A criança em Mariphasa é interpretada pelo seu filho. Escolheu-o porque seria mais fácil dirigi-lo ou porque quis trazer com isso maiores implicações autobiográficas para o filme?

Já trabalhei com o meu filho várias vezes e gosto muito de trabalhar com ele. No geral não gosto de ver crianças nos filmes, porque fazem de crianças. Sei que sou capaz de falar com ele e ele perceber-me. Sei como ele é verdadeiramente, e sei como travar esse impulso que as crianças têm de representar como crianças. Desde muito pequenino que é muito maleável, muito inteligente. Não tenho de o apanhar desprevenido. Faz uma coisa extraordinária que é eu falar com ele para dentro de cena e não mostra em nenhum momento que estou a falar com ele, toma o seu tempo e faz o que lhe digo.

Fez ainda na Escola de Cinema um filme chamado O Cadáver Esquisito. Este título parece anunciar todo o cinema que fez depois. Residia ali algum tipo de programa que se estende até Mariphasa?

Paulo Rocha referia-se a esse filme como um magnífico sketchbook. Estavam ali várias possibilidades de filmes que eu poderia vir a fazer. De facto, várias coisas foram revisitadas ao longo dos meus filmes seguintes. Formalmente é, no entanto, muito diferente. Para esse filme, escrevi seis monólogos, vinte páginas, o contrário do que faço hoje em dia. O que fica de estrutural é a minha vontade de não afirmar muito as coisas. Foi algo que sempre segui, não permitir que as coisas façam um sentido literal para que outro tipo de sentidos pudesse emergir. A linguagem do cinema está tão codificada que, hoje, temos que negar muitas coisas, fazer muitas coisas ao contrário para que aquilo que estamos a fazer não seja lido como tudo o que está à volta.

Os seus filmes, e este em concreto, não se parecem com nenhuns outros.

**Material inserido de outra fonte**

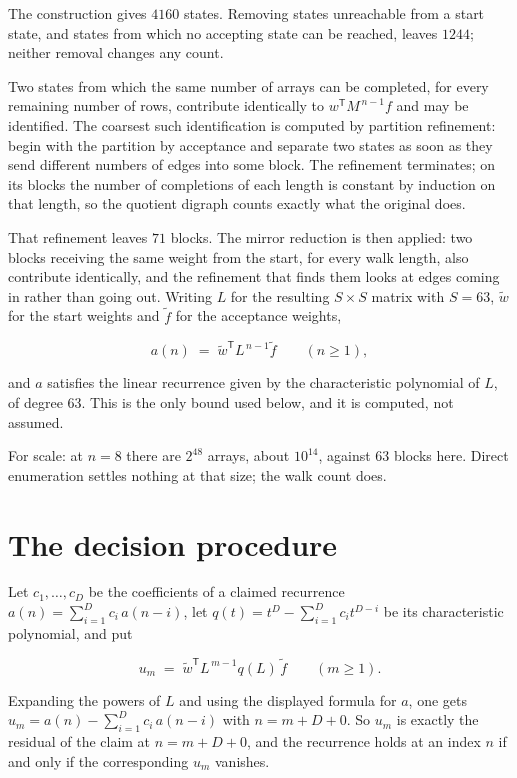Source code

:\documentclass[11pt]{article}
\theoremstyle{definition}
\begin{document}
The construction gives $4160$ states. Removing states unreachable from a start state, and states from which no accepting state can be reached, leaves $1244$; neither removal changes any count.

Two states from which the same number of arrays can be completed, for every remaining number of rows, contribute identically to $w^{\mathsf T}M^{\,n-1}f$ and may be identified. The coarsest such identification is computed by partition refinement: begin with the partition by acceptance and separate two states as soon as they send different numbers of edges into some block. The refinement terminates; on its blocks the number of completions of each length is constant by induction on that length, so the quotient digraph counts exactly what the original does.

That refinement leaves $71$ blocks. The mirror reduction is then applied: two blocks receiving the same weight from the start, for every walk length, also contribute identically, and the refinement that finds them looks at edges coming in rather than going out. Writing $L$ for the resulting $S \times S$ matrix with $S = 63$, $\tilde w$ for the start weights and $\tilde f$ for the acceptance weights,

\[a(n) \;=\; \tilde w^{\mathsf T} L^{\,n-1} \tilde f \qquad (n \ge 1),\]

and $a$ satisfies the linear recurrence given by the characteristic polynomial of $L$, of degree $63$. This is the only bound used below, and it is computed, not assumed.

For scale: at $n = 8$ there are $2^{48}$ arrays, about $10^{14}$, against $63$ blocks here. Direct enumeration settles nothing at that size; the walk count does.

\section{The decision procedure}

Let $c_1,\dots,c_D$ be the coefficients of a claimed recurrence $a(n) = \sum_{i=1}^{D} c_i\,a(n-i)$, let $q(t) = t^{D} - \sum_{i=1}^{D} c_i t^{D-i}$ be its characteristic polynomial, and put

\[u_m \;=\; \tilde w^{\mathsf T} L^{\,m-1} q(L)\,\tilde f \qquad (m \ge 1).\]

Expanding the powers of $L$ and using the displayed formula for $a$, one gets $u_m = a(n) - \sum_{i=1}^{D} c_i\,a(n-i)$ with $n = m + D + 0$. So $u_m$ is exactly the residual of the claim at $n = m + D + 0$, and the recurrence holds at an index $n$ if and only if the corresponding $u_m$ vanishes.
\end{document}
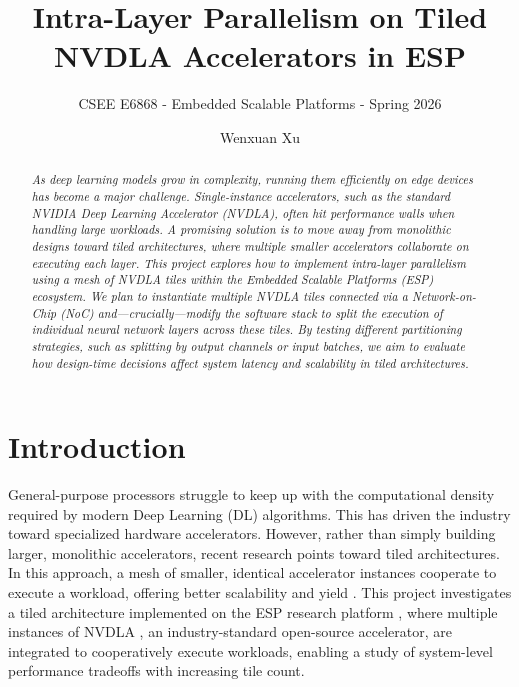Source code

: \documentclass[10pt,sigconf,nonacm]{acmart}
\begin{document}
\title{Intra-Layer Parallelism on Tiled NVDLA Accelerators in ESP}
\subtitle{\normalsize CSEE E6868 - Embedded Scalable Platforms - Spring 2026}

\author{Wenxuan Xu}

\renewcommand{\shortauthors}{W. Xu}


\begin{abstract}
{\small\em
  As deep learning models grow in complexity, running them efficiently on edge devices has become a major challenge. Single-instance accelerators, such as the standard NVIDIA Deep Learning Accelerator (NVDLA), often hit performance walls when handling large workloads. A promising solution is to move away from monolithic designs toward tiled architectures, where multiple smaller accelerators collaborate on executing each layer. This project explores how to implement intra-layer parallelism using a mesh of NVDLA tiles within the Embedded Scalable Platforms (ESP) ecosystem. We plan to instantiate multiple NVDLA tiles connected via a Network-on-Chip (NoC) and—crucially—modify the software stack to split the execution of individual neural network layers across these tiles. By testing different partitioning strategies, such as splitting by output channels or input batches, we aim to evaluate how design-time decisions affect system latency and scalability in tiled architectures.
}
\end{abstract}

\maketitle

\section{Introduction}
\label{sec:intro}
General-purpose processors struggle to keep up with the computational density required by modern Deep Learning (DL) algorithms. This has driven the industry toward specialized hardware accelerators. However, rather than simply building larger, monolithic accelerators, recent research points toward tiled architectures. In this approach, a mesh of smaller, identical accelerator instances cooperate to execute a workload, offering better scalability and yield \cite{survey_accel}. This project investigates a tiled architecture implemented on the ESP research platform \cite{esp_iccad}, where multiple instances of NVDLA \cite{nvdla_web}, an industry-standard open-source accelerator, are integrated to cooperatively execute workloads, enabling a study of system-level performance tradeoffs with increasing tile count.
\end{document}
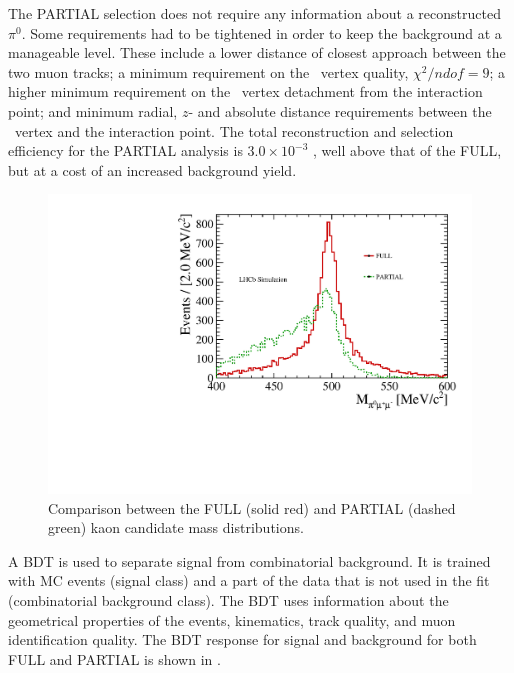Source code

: The PARTIAL selection does not require any information about a reconstructed $\pi^0$. Some
requirements had to be tightened in order to keep the background at a manageable level. These include a lower distance of closest approach between the two
muon tracks; a minimum requirement on the \KS\ vertex quality, $\chi^{2}/ndof = 9$; a higher minimum requirement on the \KS\ vertex detachment from the interaction point;
and minimum radial, $z$- and absolute distance requirements between the \KS\ vertex and the interaction point.
The total reconstruction and selection efficiency for the PARTIAL analysis is $3.0\times 10^{-3}$ , well above that of the FULL,
but at a cost of an increased background yield.

\begin{figure} [htb!]
\begin{center}
\includegraphics[scale=0.6]{figs/Kspi0MuMu/M_V0_vs_VC.pdf}
\caption{Comparison between the FULL (solid red) and PARTIAL (dashed green) kaon candidate mass distributions. \label{fig:peaks}}
\end{center}
\end{figure}

A BDT is used to separate signal from combinatorial background. It is trained with MC events (signal class) and a part of the data that is not used in the fit
(combinatorial background class). The BDT uses information about the geometrical properties of the events,
kinematics, track quality, and muon identification quality. The BDT response for signal and background for both FULL and PARTIAL 
is shown in .


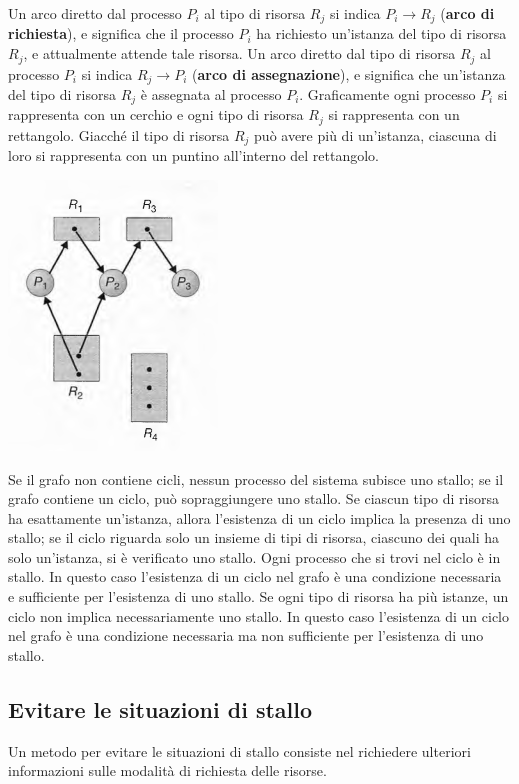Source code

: \documentclass[11pt,a4paper]{article}
\begin{document}
Un arco diretto dal processo $P_i$ al tipo di risorsa $R_j$ si indica $P_i\rightarrow R_j$ (\textbf{arco di richiesta}), e significa che il
processo $P_i$ ha richiesto un'istanza del tipo di risorsa $R_j$, e attualmente attende tale risorsa.
Un arco diretto dal tipo di risorsa $R_j$ al processo $P_i$ si indica $R_j\rightarrow P_i$ (\textbf{arco di assegnazione}), e significa che un'istan­za del tipo di risorsa $R_j$ è assegnata al processo $P_i$.
Graficamente ogni processo $P_i$ si rappresenta con un cerchio e ogni tipo di risorsa $R_j$ si
rappresenta con un rettangolo. Giacché il tipo di risorsa $R_j$ può avere più di un'istanza, cia­scuna di loro si rappresenta con un puntino all'interno del rettangolo.
\begin{center}
  \includegraphics[scale=0.6]{img/0036.png}
\end{center}
Se il grafo
non contiene cicli, nessun processo del sistema subisce uno stallo; se il grafo contiene un ci­clo, può sopraggiungere uno stallo.
Se ciascun tipo di risorsa ha esattamente un'istanza, allora l'esistenza di un ciclo impli­ca la presenza di uno stallo; se il ciclo riguarda solo un insieme di tipi di risorsa, ciascuno dei
quali ha solo un'istanza, si è verificato uno stallo. Ogni processo che si trovi nel ciclo è in
stallo. In questo caso l'esistenza di un ciclo nel grafo è una condizione necessaria e sufficien­te per l'esistenza di uno stallo.
Se ogni tipo di risorsa ha più istanze, un ciclo non implica necessariamente uno stallo.
In questo caso l'esistenza di un ciclo nel grafo è una condizione necessaria ma non sufficien­te per l'esistenza di uno stallo.

\subsection{Evitare le situazioni di stallo}
Un metodo per evitare le situazioni di stallo consiste nel richiedere ulterio­ri informazioni sulle modalità di richiesta delle risorse.
\end{document}
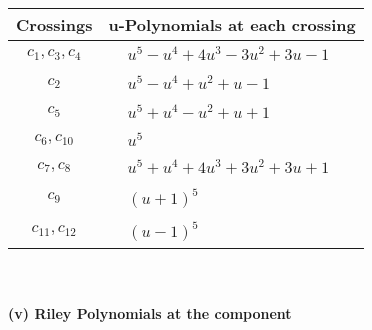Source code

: \documentclass[1p]{elsarticle_modified}
\theoremstyle{definition}
\begin{document}
\begin{tabular}{m{50pt}|m{274pt}}
Crossings & \hspace{64pt}u-Polynomials at each crossing \\
\hline $$\begin{aligned}c_{1},c_{3},c_{4}\end{aligned}$$&$\begin{aligned}
&u^5- u^4+4 u^3-3 u^2+3 u-1
\end{aligned}$\\
\hline $$\begin{aligned}c_{2}\end{aligned}$$&$\begin{aligned}
&u^5- u^4+u^2+u-1
\end{aligned}$\\
\hline $$\begin{aligned}c_{5}\end{aligned}$$&$\begin{aligned}
&u^5+u^4- u^2+u+1
\end{aligned}$\\
\hline $$\begin{aligned}c_{6},c_{10}\end{aligned}$$&$\begin{aligned}
&u^5
\end{aligned}$\\
\hline $$\begin{aligned}c_{7},c_{8}\end{aligned}$$&$\begin{aligned}
&u^5+u^4+4 u^3+3 u^2+3 u+1
\end{aligned}$\\
\hline $$\begin{aligned}c_{9}\end{aligned}$$&$\begin{aligned}
&(u+1)^5
\end{aligned}$\\
\hline $$\begin{aligned}c_{11},c_{12}\end{aligned}$$&$\begin{aligned}
&(u-1)^5
\end{aligned}$\\
\hline
\end{tabular}\\~\\
\newpage\renewcommand{\arraystretch}{1}
\flushleft \textbf{(v) Riley Polynomials at the component}\newline \\
\end{document}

Que afinidade intelectual ou estética sente relativamente a outros realizadores do presente?

Temos uma história do cinema inteira atrás de nós, com muitas coisas extraordinárias e inúmeras coisas admiráveis. Nunca pus o meu trabalho em diálogo com coisas que admire. Filmes de que gosto, dos recentes, são os de Apichatpong [Weerasethakul], sendo que o que ele faz não tem muito a ver com o que eu faço; é mais caloroso, mas há um lado subterrâneo também ali que eu gosto de ver. Há nele um extraordinário compromisso entre um cinema que não deixa de ser afetivo, mas bastante abstrato também. Para mim a realidade não basta, a realidade social, política, tudo isso. Preciso de expandir o meu imaginário, tornar expressionistas os elementos da realidade.

David Cronenberg disse em Veneza que não vai ao cinema há anos, que o cinema acabou, tal como os discos de vinil ou as máquinas de escrever, e que ir hoje ao cinema é uma retroatividade. O que pensa disto?  

A minha experiência da sala tem ainda um lado mágico que não gostaria de perder. Socialmente, economicamente, a ideia de cinema como nós a conhecemos, numa sala, com muita gente a ver ao mesmo tempo é uma coisa que está a perder sentido. De facto parece uma coisa do passado que não dirá muito às gerações mais novas. Saber se vê numa sala, saber se vê numa televisão grande, se vê num telemóvel, isso infelizmente muda a natureza dos objetos que se pode produzir. Percebo o que ele quer dizer mas, afetivamente, não estou próximo disso.